Growing up I always used to hear the saying “There are two ways to learn, the easy way and the hard way. When you learn the hard way, you’ll never forget”.
Two years ago, when I first moved to Sydney from Brisbane, I picked up an horrendous and debilitating lower back injury – bad enough to earn the nickname “Crab-man” because of the way I was walking.
When going through my rehab work (from the teachings of Dr.Stuart McGill) I began to get improvements (in terms of pain) pretty quickly.
If you have never had a serious lower back problem then it’s hard to empathise with the constant agony you are in. There is no escape. Standing, lying, sitting, kneeling – every position hurts after a few brief seconds of release.
You fear every cough, sneeze and anybody touching you.
The pain is the best motivator, you’ll do anything to escape its clutches, even if that means an hour of boring rehab exercises and mobility drills.
As the pain subsides though, its amazing how it easy it is to become lazy and start to take your level of movement for granted.
Where once you had a minute-by-minute reminder to do the rehab work, you start to feel good and start to put off those exercises until “tomorrow”
It’s human nature to take the most convenient or easy route – do my exercises today or stay sitting on my ass watching tv?
After a couple of weeks of diligent rehab work, I became lazy.
Thought to myself “ahh its okay, back feels good I don’t have to bother”.
The trouble is that recovering from an injury is not an “on/off” switch, where suddenly everything is “fixed”.
It is a scale. With life dominating pain at one end and carefree movement at the other.
I was fast sliding back down this scale due to my laziness and was bullshitting myself into how well my back was to justify being a lazy prick.
One day, during a cold winters morning at 5.45am, my beloved Honda motorbike would not start. (it’s an older style carb fed engine – at best you call them temperamental…).

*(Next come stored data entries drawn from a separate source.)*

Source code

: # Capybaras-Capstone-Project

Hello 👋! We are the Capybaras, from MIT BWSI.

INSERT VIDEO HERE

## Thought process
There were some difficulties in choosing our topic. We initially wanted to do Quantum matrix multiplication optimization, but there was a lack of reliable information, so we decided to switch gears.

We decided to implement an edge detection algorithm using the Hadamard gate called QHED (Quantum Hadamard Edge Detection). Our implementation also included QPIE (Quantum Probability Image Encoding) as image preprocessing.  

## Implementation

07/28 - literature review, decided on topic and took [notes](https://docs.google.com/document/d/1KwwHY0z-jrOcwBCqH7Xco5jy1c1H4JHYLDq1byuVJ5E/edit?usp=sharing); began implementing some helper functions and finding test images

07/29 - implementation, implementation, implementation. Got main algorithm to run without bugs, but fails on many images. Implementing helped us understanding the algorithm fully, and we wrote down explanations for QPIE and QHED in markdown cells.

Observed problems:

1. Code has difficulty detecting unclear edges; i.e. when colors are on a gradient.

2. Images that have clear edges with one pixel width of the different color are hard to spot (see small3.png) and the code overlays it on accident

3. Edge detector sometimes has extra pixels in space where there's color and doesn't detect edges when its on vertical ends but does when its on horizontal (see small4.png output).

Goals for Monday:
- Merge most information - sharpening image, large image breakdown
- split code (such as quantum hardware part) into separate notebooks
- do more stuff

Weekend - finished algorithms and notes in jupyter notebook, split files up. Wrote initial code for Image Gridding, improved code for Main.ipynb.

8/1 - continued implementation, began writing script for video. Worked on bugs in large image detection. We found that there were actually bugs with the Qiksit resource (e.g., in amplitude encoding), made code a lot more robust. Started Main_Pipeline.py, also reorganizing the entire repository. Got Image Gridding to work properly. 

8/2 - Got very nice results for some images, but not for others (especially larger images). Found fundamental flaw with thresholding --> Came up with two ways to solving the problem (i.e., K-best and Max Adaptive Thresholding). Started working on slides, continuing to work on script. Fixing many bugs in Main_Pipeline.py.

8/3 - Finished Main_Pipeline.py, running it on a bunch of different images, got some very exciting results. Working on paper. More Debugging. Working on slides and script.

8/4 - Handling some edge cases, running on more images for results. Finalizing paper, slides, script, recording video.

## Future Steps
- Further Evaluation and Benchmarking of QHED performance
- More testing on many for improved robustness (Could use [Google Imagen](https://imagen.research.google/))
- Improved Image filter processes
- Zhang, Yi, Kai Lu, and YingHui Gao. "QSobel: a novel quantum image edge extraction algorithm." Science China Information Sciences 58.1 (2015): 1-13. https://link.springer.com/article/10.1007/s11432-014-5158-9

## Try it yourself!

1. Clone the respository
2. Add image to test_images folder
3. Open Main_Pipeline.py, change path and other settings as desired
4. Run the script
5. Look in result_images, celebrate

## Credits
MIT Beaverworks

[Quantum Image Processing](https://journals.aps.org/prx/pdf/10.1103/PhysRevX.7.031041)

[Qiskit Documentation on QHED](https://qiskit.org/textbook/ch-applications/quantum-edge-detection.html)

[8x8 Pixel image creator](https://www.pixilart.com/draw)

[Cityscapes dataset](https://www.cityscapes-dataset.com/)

This cued a frantic 15 mins of trying to bump the little bastard down every hill I could find, but of course to roll down the hill you must first push it up there – all 150kg of it. In full motorcycle gear. With a backpack on.

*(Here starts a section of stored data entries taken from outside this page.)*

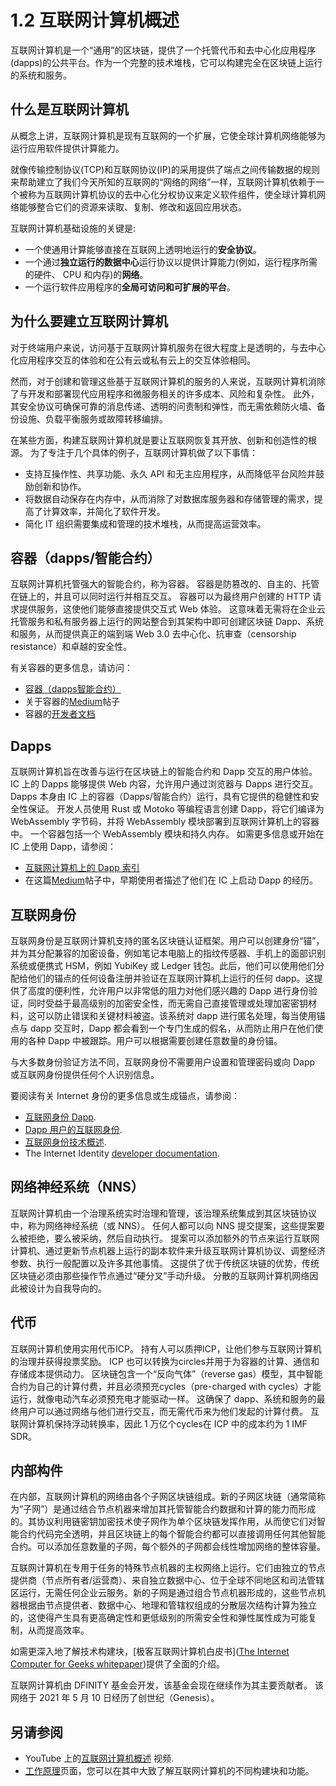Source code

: # 1.2 互联网计算机概述

互联网计算机是一个“通用”的区块链，提供了一个托管代币和去中心化应用程序(dapps)的公共平台。作为一个完整的技术堆栈，它可以构建完全在区块链上运行的系统和服务。

## 什么是互联网计算机

从概念上讲，互联网计算机是现有互联网的一个扩展，它使全球计算机网络能够为运行应用软件提供计算能力。

就像传输控制协议(TCP)和互联网协议(IP)的采用提供了端点之间传输数据的规则来帮助建立了我们今天所知的互联网的“网络的网络”一样，互联网计算机依赖于一个被称为互联网计算机协议的去中心化分权协议来定义软件组件，使全球计算机网络能够整合它们的资源来读取、复制、修改和返回应用状态。

互联网计算机基础设施的关键是:

- 一个使通用计算能够直接在互联网上透明地运行的**安全协议**。
- 一个通过**独立运行的数据中心**运行协议以提供计算能力(例如，运行程序所需的硬件、 CPU 和内存)的**网络**。
- 一个运行软件应用程序的**全局可访问和可扩展的平台**。

## 为什么要建立互联网计算机

对于终端用户来说，访问基于互联网计算机服务在很大程度上是透明的，与去中心化应用程序交互的体验和在公有云或私有云上的交互体验相同。

然而，对于创建和管理这些基于互联网计算机的服务的人来说，互联网计算机消除了与开发和部署现代应用程序和微服务相关的许多成本、风险和复杂性。 此外，其安全协议可确保可靠的消息传递、透明的问责制和弹性，而无需依赖防火墙、备份设施、负载平衡服务或故障转移编排。

在某些方面，构建互联网计算机就是要让互联网恢复其开放、创新和创造性的根源。 为了专注于几个具体的例子，互联网计算机做了以下事情：

- 支持互操作性、共享功能、永久 API 和无主应用程序，从而降低平台风险并鼓励创新和协作。
- 将数据自动保存在内存中，从而消除了对数据库服务器和存储管理的需求，提高了计算效率，并简化了软件开发。
- 简化 IT 组织需要集成和管理的技术堆栈，从而提高运营效率。

## 容器（dapps/智能合约）

互联网计算机托管强大的智能合约，称为容器。 容器是防篡改的、自主的、托管在链上的，并且可以同时运行并相互交互。 容器可以为最终用户创建的 HTTP 请求提供服务，这使他们能够直接提供交互式 Web 体验。 这意味着无需将在企业云托管服务和私有服务器上运行的网站整合到其架构中即可创建区块链 Dapp、系统和服务，从而提供真正的端到端 Web 3.0 去中心化、抗审查（censorship resistance）和卓越的安全性。

有关容器的更多信息，请访问：

- [容器（dapps智能合约）](../5.智能合约和Dapp开发人员的互联网计算机/5.1容器（dapps智能合约）.md)
- 关于容器的[Medium](https://medium.com/dfinity/software-canisters-an-evolution-of-smart-contracts-internet-computer-f1f92f1bfffb)帖子
- 容器的[开发者文档](https://smartcontracts.org/docs/developers-guide/concepts/canisters-code.html)

## Dapps

互联网计算机旨在改善与运行在区块链上的智能合约和 Dapp 交互的用户体验。 IC 上的 Dapps 能够提供 Web 内容，允许用户通过浏览器与 Dapps 进行交互。 Dapps 本身由 IC 上的容器（Dapps/智能合约）运行，具有它提供的稳健性和安全性保证。 开发人员使用 Rust 或 Motoko 等编程语言创建 Dapp，将它们编译为 WebAssembly 字节码，并将 WebAssembly 模块部署到互联网计算机上的容器中。 一个容器包括一个 WebAssembly 模块和持久内存。 如需更多信息或开始在 IC 上使用 Dapp，请参阅：

- [互联网计算机上的 Dapp 索引](../3.面向Dapp用户的互联网计算机/3.2互联网计算机上的Dapp索引.md)
- 在这篇[Medium](https://medium.com/dfinity/internet-computer-pioneers-early-adopters-describe-launching-dapps-on-the-blockchain-e979281f19b8)帖子中，早期使用者描述了他们在 IC 上启动 Dapp 的经历。

## 互联网身份

互联网身份是互联网计算机支持的匿名区块链认证框架。用户可以创建身份“锚”，并为其分配兼容的加密设备，例如笔记本电脑上的指纹传感器、手机上的面部识别系统或便携式 HSM，例如 YubiKey 或 Ledger 钱包。此后，他们可以使用他们分配给他们的锚点的任何设备注册并验证在互联网计算机上运行的任何 dapp。这提供了高度的便利性，允许用户以非常低的阻力对他们感兴趣的 Dapp 进行身份验证，同时受益于最高级别的加密安全性，而无需自己直接管理或处理加密密钥材料，这可以防止错误和关键材料被盗。该系统对 dapp 进行匿名处理，每当使用锚点与 dapp 交互时，Dapp 都会看到一个专门生成的假名，从而防止用户在他们使用的各种 Dapp 中被跟踪。用户可以根据需要创建任意数量的身份锚。

与大多数身份验证方法不同，互联网身份不需要用户设置和管理密码或向 Dapp 或互联网身份提供任何个人识别信息。

要阅读有关 Internet 身份的更多信息或生成锚点，请参阅：

- [互联网身份 Dapp](https://identity.ic0.app/).
- [Dapp 用户的互联网身份](../2.互联网身份介绍/2.2Dapp用户的互联网身份.md).
- [互联网身份技术概述](../2.互联网身份介绍/2.3互联网身份技术概述.md).
- The Internet Identity [developer documentation](https://smartcontracts.org/docs/ic-identity-guide/what-is-ic-identity.html).

## 网络神经系统（NNS）

互联网计算机由一个治理系统实时治理和管理，该治理系统集成到其区块链协议中，称为网络神经系统（或 NNS）。 任何人都可以向 NNS 提交提案，这些提案要么被拒绝，要么被采纳，然后自动执行。 提案可以添加额外的节点来运行互联网计算机、通过更新节点机器上运行的副本软件来升级互联网计算机协议、调整经济参数、执行一般配置以及许多其他事情。 这提供了优于传统区块链的优势，传统区块链必须由那些操作节点通过“硬分叉”手动升级。 分散的互联网计算机网络因此被设计为自我导向的。

## 代币

互联网计算机使用实用代币ICP。 持有人可以质押ICP，让他们参与互联网计算机的治理并获得投票奖励。 ICP 也可以转换为circles并用于为容器的计算、通信和存储成本提供动力。 区块链包含一个“反向气体”（reverse gas）模型，其中智能合约为自己的计算付费，并且必须预充cycles（pre-charged with cycles）才能运行，就像电动汽车必须预充电才能驱动一样。 这确保了 dapp、系统和服务的最终用户可以通过网络与他们进行交互，而无需代币来为他们发起的计算付费。 互联网计算机保持浮动转换率，因此 1 万亿个cycles在 ICP 中的成本约为 1 IMF SDR。

## 内部构件

在内部，互联网计算机的网络由各个子网区块链组成。新的子网区块链（通常简称为“子网”）是通过结合节点机器来增加其托管智能合约数据和计算的能力而形成的。其协议利用链密钥加密技术使子网作为单个区块链发挥作用，从而使它们对智能合约代码完全透明，并且区块链上的每个智能合约都可以直接调用任何其他智能合约。可以添加任意数量的子网，每个额外的子网都会线性增加网络的整体容量。

互联网计算机在专用于任务的特殊节点机器的主权网络上运行。它们由独立的节点提供商（节点所有者/运营商）、来自独立数据中心、位于全球不同地区和司法管辖区运行，无需任何企业云服务。新的子网是通过组合节点机器形成的，这些节点机器根据由节点提供者、数据中心、地理和管辖权组成的分散层次结构计算为独立的，这使得产生具有更高确定性和更低级别的所需安全性和弹性属性成为可能复制，从而提高效率。

如需更深入地了解技术构建块，[极客互联网计算机白皮书]([The Internet Computer for Geeks whitepaper](https://dfinity.org/whitepaper.pdf))提供了全面的介绍。

互联网计算机由 DFINITY 基金会开发，该基金会现在继续作为其主要贡献者。 该网络于 2021 年 5 月 10 日经历了创世纪（Genesis）。

## 另请参阅

- YouTube 上的[互联网计算机概述](https://www.youtube.com/watch?v=XgsOKP224Zw) 视频.
- [工作原理](https://dfinity.org/howitworks/)页面，您可以在其中大致了解互联网计算机的不同构建块和功能。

I got it started, got to my morning client on time (just), but the damage had been done. With my back tight from my laziness, the dramas of the morning had been the straw that broke the camels back (pun intended).
So I relapsed back almost to the very start again.

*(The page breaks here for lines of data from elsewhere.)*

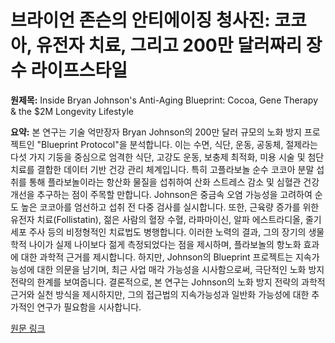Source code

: # 브라이언 존슨의 안티에이징 청사진: 코코아, 유전자 치료, 그리고 200만 달러짜리 장수 라이프스타일

**원제목:** Inside Bryan Johnson's Anti-Aging Blueprint: Cocoa, Gene Therapy &amp; the $2M Longevity Lifestyle

**요약:** 본 연구는 기술 억만장자 Bryan Johnson의 200만 달러 규모의 노화 방지 프로젝트인 "Blueprint Protocol"을 분석합니다.  이는 수면, 식단, 운동, 공동체, 절제라는 다섯 가지 기둥을 중심으로 엄격한 식단, 고강도 운동, 보충제 최적화, 미용 시술 및 첨단 치료를 결합한 데이터 기반 건강 관리 체계입니다.  특히 고플라보놀 순수 코코아 분말 섭취를 통해 플라보놀이라는 항산화 물질을 섭취하여 산화 스트레스 감소 및 심혈관 건강 개선을 추구하는 점이 주목할 만합니다.  Johnson은 중금속 오염 가능성을 고려하여 순도 높은 코코아를 엄선하고 섭취 전 다중 검사를 실시합니다.  또한, 근육량 증가를 위한 유전자 치료(Follistatin), 젊은 사람의 혈장 수혈, 라파마이신, 알파 에스트라디올, 줄기세포 주사 등의 비정형적인 치료법도 병행합니다.  이러한 노력의 결과, 그의 장기의 생물학적 나이가 실제 나이보다 젊게 측정되었다는 점을 제시하며,  플라보놀의 항노화 효과에 대한 과학적 근거를 제시합니다. 하지만,  Johnson의 Blueprint 프로젝트는 지속가능성에 대한 의문을 남기며,  최근 사업 매각 가능성을 시사함으로써,  극단적인 노화 방지 전략의 한계를 보여줍니다.  결론적으로, 본 연구는  Johnson의 노화 방지 전략의 과학적 근거와 실천 방식을 제시하지만,  그의 접근법의 지속가능성과 일반화 가능성에 대한 추가적인 연구가 필요함을 시사합니다.

[원문 링크](https://inews.zoombangla.com/bryan-johnsons-anti-aging-blueprint/)
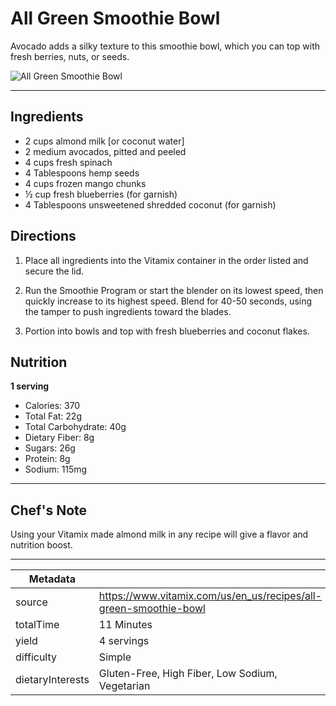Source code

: # All Green Smoothie Bowl

Avocado adds a silky texture to this smoothie bowl, which you can top with fresh berries, nuts, or seeds.

![All Green Smoothie Bowl](https://www.vitamix.com/content/dam/vitamix/migration/media/other/images/v/Vitamix-All-Green-Smoothie-Bowl-square-crop__1.jpg)

---

## Ingredients

- 2 cups almond milk [or coconut water]
- 2 medium avocados, pitted and peeled
- 4 cups fresh spinach
- 4 Tablespoons hemp seeds
- 4 cups frozen mango chunks
- ½ cup fresh blueberries (for garnish)
- 4 Tablespoons unsweetened shredded coconut (for garnish)

## Directions

1. Place all ingredients into the Vitamix container in the order listed and secure the lid.

2. Run the Smoothie Program or start the blender on its lowest speed, then quickly increase to its highest speed. Blend for 40-50 seconds, using the tamper to push ingredients toward the blades.

3. Portion into bowls and top with fresh blueberries and coconut flakes.

## Nutrition

**1 serving**

- Calories: 370
- Total Fat: 22g
- Total Carbohydrate: 40g
- Dietary Fiber: 8g
- Sugars: 26g
- Protein: 8g
- Sodium: 115mg

---

## Chef's Note

Using your Vitamix made almond milk in any recipe will give a flavor and nutrition boost.

---

| Metadata |  |
| --- | --- |
| source | https://www.vitamix.com/us/en_us/recipes/all-green-smoothie-bowl |
| totalTime | 11 Minutes |
| yield | 4 servings |
| difficulty | Simple |
| dietaryInterests | Gluten-Free, High Fiber, Low Sodium, Vegetarian |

I learnt the hard way, but I’ll never forget.
Re-hab is a lot like going through a diet or lifestyle make over.
Your current health and fitness are the result of the daily habits you chose to exercise.
Bad habits will ruin your health and slide you backwards.
Good habits will build your health and move you forward onto better things.
Perhaps that is the key to success in all areas of life? health, fitness, business and even family?
“We are what we repeatedly do. Excellence, then, is not an act, but a habit.”